Only the text of the entries below should be returned, exactly as given, without pictures.

── RECORDS FOR PROCESSING ──

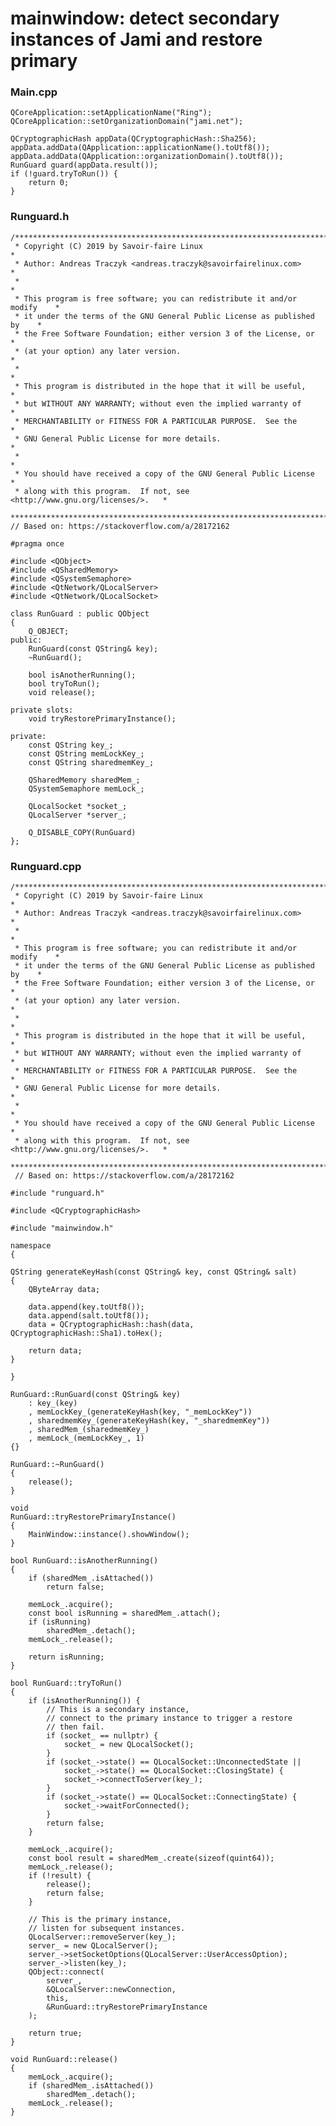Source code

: # mainwindow: detect secondary instances of Jami and restore primary 

### Main.cpp

    QCoreApplication::setApplicationName("Ring");
    QCoreApplication::setOrganizationDomain("jami.net");

    QCryptographicHash appData(QCryptographicHash::Sha256);
    appData.addData(QApplication::applicationName().toUtf8());
    appData.addData(QApplication::organizationDomain().toUtf8());
    RunGuard guard(appData.result());
    if (!guard.tryToRun()) {
        return 0;
    }
    
### Runguard.h 
    /***************************************************************************
     * Copyright (C) 2019 by Savoir-faire Linux                                *
     * Author: Andreas Traczyk <andreas.traczyk@savoirfairelinux.com>          *
     *                                                                         *
     * This program is free software; you can redistribute it and/or modify    *
     * it under the terms of the GNU General Public License as published by    *
     * the Free Software Foundation; either version 3 of the License, or       *
     * (at your option) any later version.                                     *
     *                                                                         *
     * This program is distributed in the hope that it will be useful,         *
     * but WITHOUT ANY WARRANTY; without even the implied warranty of          *
     * MERCHANTABILITY or FITNESS FOR A PARTICULAR PURPOSE.  See the           *
     * GNU General Public License for more details.                            *
     *                                                                         *
     * You should have received a copy of the GNU General Public License       *
     * along with this program.  If not, see <http://www.gnu.org/licenses/>.   *
     **************************************************************************/
    // Based on: https://stackoverflow.com/a/28172162

    #pragma once

    #include <QObject>
    #include <QSharedMemory>
    #include <QSystemSemaphore>
    #include <QtNetwork/QLocalServer>
    #include <QtNetwork/QLocalSocket>

    class RunGuard : public QObject
    {
        Q_OBJECT;
    public:
        RunGuard(const QString& key);
        ~RunGuard();

        bool isAnotherRunning();
        bool tryToRun();
        void release();

    private slots:
        void tryRestorePrimaryInstance();

    private:
        const QString key_;
        const QString memLockKey_;
        const QString sharedmemKey_;

        QSharedMemory sharedMem_;
        QSystemSemaphore memLock_;

        QLocalSocket *socket_;
        QLocalServer *server_;

        Q_DISABLE_COPY(RunGuard)
    };
### Runguard.cpp
    /***************************************************************************
     * Copyright (C) 2019 by Savoir-faire Linux                                *
     * Author: Andreas Traczyk <andreas.traczyk@savoirfairelinux.com>          *
     *                                                                         *
     * This program is free software; you can redistribute it and/or modify    *
     * it under the terms of the GNU General Public License as published by    *
     * the Free Software Foundation; either version 3 of the License, or       *
     * (at your option) any later version.                                     *
     *                                                                         *
     * This program is distributed in the hope that it will be useful,         *
     * but WITHOUT ANY WARRANTY; without even the implied warranty of          *
     * MERCHANTABILITY or FITNESS FOR A PARTICULAR PURPOSE.  See the           *
     * GNU General Public License for more details.                            *
     *                                                                         *
     * You should have received a copy of the GNU General Public License       *
     * along with this program.  If not, see <http://www.gnu.org/licenses/>.   *
     **************************************************************************/
     // Based on: https://stackoverflow.com/a/28172162

    #include "runguard.h"

    #include <QCryptographicHash>

    #include "mainwindow.h"

    namespace
    {

    QString generateKeyHash(const QString& key, const QString& salt)
    {
        QByteArray data;

        data.append(key.toUtf8());
        data.append(salt.toUtf8());
        data = QCryptographicHash::hash(data, QCryptographicHash::Sha1).toHex();

        return data;
    }

    }

    RunGuard::RunGuard(const QString& key)
        : key_(key)
        , memLockKey_(generateKeyHash(key, "_memLockKey"))
        , sharedmemKey_(generateKeyHash(key, "_sharedmemKey"))
        , sharedMem_(sharedmemKey_)
        , memLock_(memLockKey_, 1)
    {}

    RunGuard::~RunGuard()
    {
        release();
    }

    void
    RunGuard::tryRestorePrimaryInstance()
    {
        MainWindow::instance().showWindow();
    }

    bool RunGuard::isAnotherRunning()
    {
        if (sharedMem_.isAttached())
            return false;

        memLock_.acquire();
        const bool isRunning = sharedMem_.attach();
        if (isRunning)
            sharedMem_.detach();
        memLock_.release();

        return isRunning;
    }

    bool RunGuard::tryToRun()
    {
        if (isAnotherRunning()) {
            // This is a secondary instance,
            // connect to the primary instance to trigger a restore
            // then fail.
            if (socket_ == nullptr) {
                socket_ = new QLocalSocket();
            }
            if (socket_->state() == QLocalSocket::UnconnectedState ||
                socket_->state() == QLocalSocket::ClosingState) {
                socket_->connectToServer(key_);
            }
            if (socket_->state() == QLocalSocket::ConnectingState) {
                socket_->waitForConnected();
            }
            return false;
        }

        memLock_.acquire();
        const bool result = sharedMem_.create(sizeof(quint64));
        memLock_.release();
        if (!result) {
            release();
            return false;
        }

        // This is the primary instance,
        // listen for subsequent instances.
        QLocalServer::removeServer(key_);
        server_ = new QLocalServer();
        server_->setSocketOptions(QLocalServer::UserAccessOption);
        server_->listen(key_);
        QObject::connect(
            server_,
            &QLocalServer::newConnection,
            this,
            &RunGuard::tryRestorePrimaryInstance
        );

        return true;
    }

    void RunGuard::release()
    {
        memLock_.acquire();
        if (sharedMem_.isAttached())
            sharedMem_.detach();
        memLock_.release();
    }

───

ANSWER TO THE EXERCISE |
Source code

: # mainwindow: detect secondary instances of Jami and restore primary 

### Main.cpp

    QCoreApplication::setApplicationName("Ring");
    QCoreApplication::setOrganizationDomain("jami.net");

    QCryptographicHash appData(QCryptographicHash::Sha256);
    appData.addData(QApplication::applicationName().toUtf8());
    appData.addData(QApplication::organizationDomain().toUtf8());
    RunGuard guard(appData.result());
    if (!guard.tryToRun()) {
        return 0;
    }
    
### Runguard.h 
    /***************************************************************************
     * Copyright (C) 2019 by Savoir-faire Linux                                *
     * Author: Andreas Traczyk <andreas.traczyk@savoirfairelinux.com>          *
     *                                                                         *
     * This program is free software; you can redistribute it and/or modify    *
     * it under the terms of the GNU General Public License as published by    *
     * the Free Software Foundation; either version 3 of the License, or       *
     * (at your option) any later version.                                     *
     *                                                                         *
     * This program is distributed in the hope that it will be useful,         *
     * but WITHOUT ANY WARRANTY; without even the implied warranty of          *
     * MERCHANTABILITY or FITNESS FOR A PARTICULAR PURPOSE.  See the           *
     * GNU General Public License for more details.                            *
     *                                                                         *
     * You should have received a copy of the GNU General Public License       *
     * along with this program.  If not, see <http://www.gnu.org/licenses/>.   *
     **************************************************************************/
    // Based on: https://stackoverflow.com/a/28172162

    #pragma once

    #include <QObject>
    #include <QSharedMemory>
    #include <QSystemSemaphore>
    #include <QtNetwork/QLocalServer>
    #include <QtNetwork/QLocalSocket>

    class RunGuard : public QObject
    {
        Q_OBJECT;
    public:
        RunGuard(const QString& key);
        ~RunGuard();

        bool isAnotherRunning();
        bool tryToRun();
        void release();

    private slots:
        void tryRestorePrimaryInstance();

    private:
        const QString key_;
        const QString memLockKey_;
        const QString sharedmemKey_;

        QSharedMemory sharedMem_;
        QSystemSemaphore memLock_;

        QLocalSocket *socket_;
        QLocalServer *server_;

        Q_DISABLE_COPY(RunGuard)
    };
### Runguard.cpp
    /***************************************************************************
     * Copyright (C) 2019 by Savoir-faire Linux                                *
     * Author: Andreas Traczyk <andreas.traczyk@savoirfairelinux.com>          *
     *                                                                         *
     * This program is free software; you can redistribute it and/or modify    *
     * it under the terms of the GNU General Public License as published by    *
     * the Free Software Foundation; either version 3 of the License, or       *
     * (at your option) any later version.                                     *
     *                                                                         *
     * This program is distributed in the hope that it will be useful,         *
     * but WITHOUT ANY WARRANTY; without even the implied warranty of          *
     * MERCHANTABILITY or FITNESS FOR A PARTICULAR PURPOSE.  See the           *
     * GNU General Public License for more details.                            *
     *                                                                         *
     * You should have received a copy of the GNU General Public License       *
     * along with this program.  If not, see <http://www.gnu.org/licenses/>.   *
     **************************************************************************/
     // Based on: https://stackoverflow.com/a/28172162

    #include "runguard.h"

    #include <QCryptographicHash>

    #include "mainwindow.h"

    namespace
    {

    QString generateKeyHash(const QString& key, const QString& salt)
    {
        QByteArray data;

        data.append(key.toUtf8());
        data.append(salt.toUtf8());
        data = QCryptographicHash::hash(data, QCryptographicHash::Sha1).toHex();

        return data;
    }

    }

    RunGuard::RunGuard(const QString& key)
        : key_(key)
        , memLockKey_(generateKeyHash(key, "_memLockKey"))
        , sharedmemKey_(generateKeyHash(key, "_sharedmemKey"))
        , sharedMem_(sharedmemKey_)
        , memLock_(memLockKey_, 1)
    {}

    RunGuard::~RunGuard()
    {
        release();
    }

    void
    RunGuard::tryRestorePrimaryInstance()
    {
        MainWindow::instance().showWindow();
    }

    bool RunGuard::isAnotherRunning()
    {
        if (sharedMem_.isAttached())
            return false;

        memLock_.acquire();
        const bool isRunning = sharedMem_.attach();
        if (isRunning)
            sharedMem_.detach();
        memLock_.release();

        return isRunning;
    }

    bool RunGuard::tryToRun()
    {
        if (isAnotherRunning()) {
            // This is a secondary instance,
            // connect to the primary instance to trigger a restore
            // then fail.
            if (socket_ == nullptr) {
                socket_ = new QLocalSocket();
            }
            if (socket_->state() == QLocalSocket::UnconnectedState ||
                socket_->state() == QLocalSocket::ClosingState) {
                socket_->connectToServer(key_);
            }
            if (socket_->state() == QLocalSocket::ConnectingState) {
                socket_->waitForConnected();
            }
            return false;
        }

        memLock_.acquire();
        const bool result = sharedMem_.create(sizeof(quint64));
        memLock_.release();
        if (!result) {
            release();
            return false;
        }

        // This is the primary instance,
        // listen for subsequent instances.
        QLocalServer::removeServer(key_);
        server_ = new QLocalServer();
        server_->setSocketOptions(QLocalServer::UserAccessOption);
        server_->listen(key_);
        QObject::connect(
            server_,
            &QLocalServer::newConnection,
            this,
            &RunGuard::tryRestorePrimaryInstance
        );

        return true;
    }

    void RunGuard::release()
    {
        memLock_.acquire();
        if (sharedMem_.isAttached())
            sharedMem_.detach();
        memLock_.release();
    }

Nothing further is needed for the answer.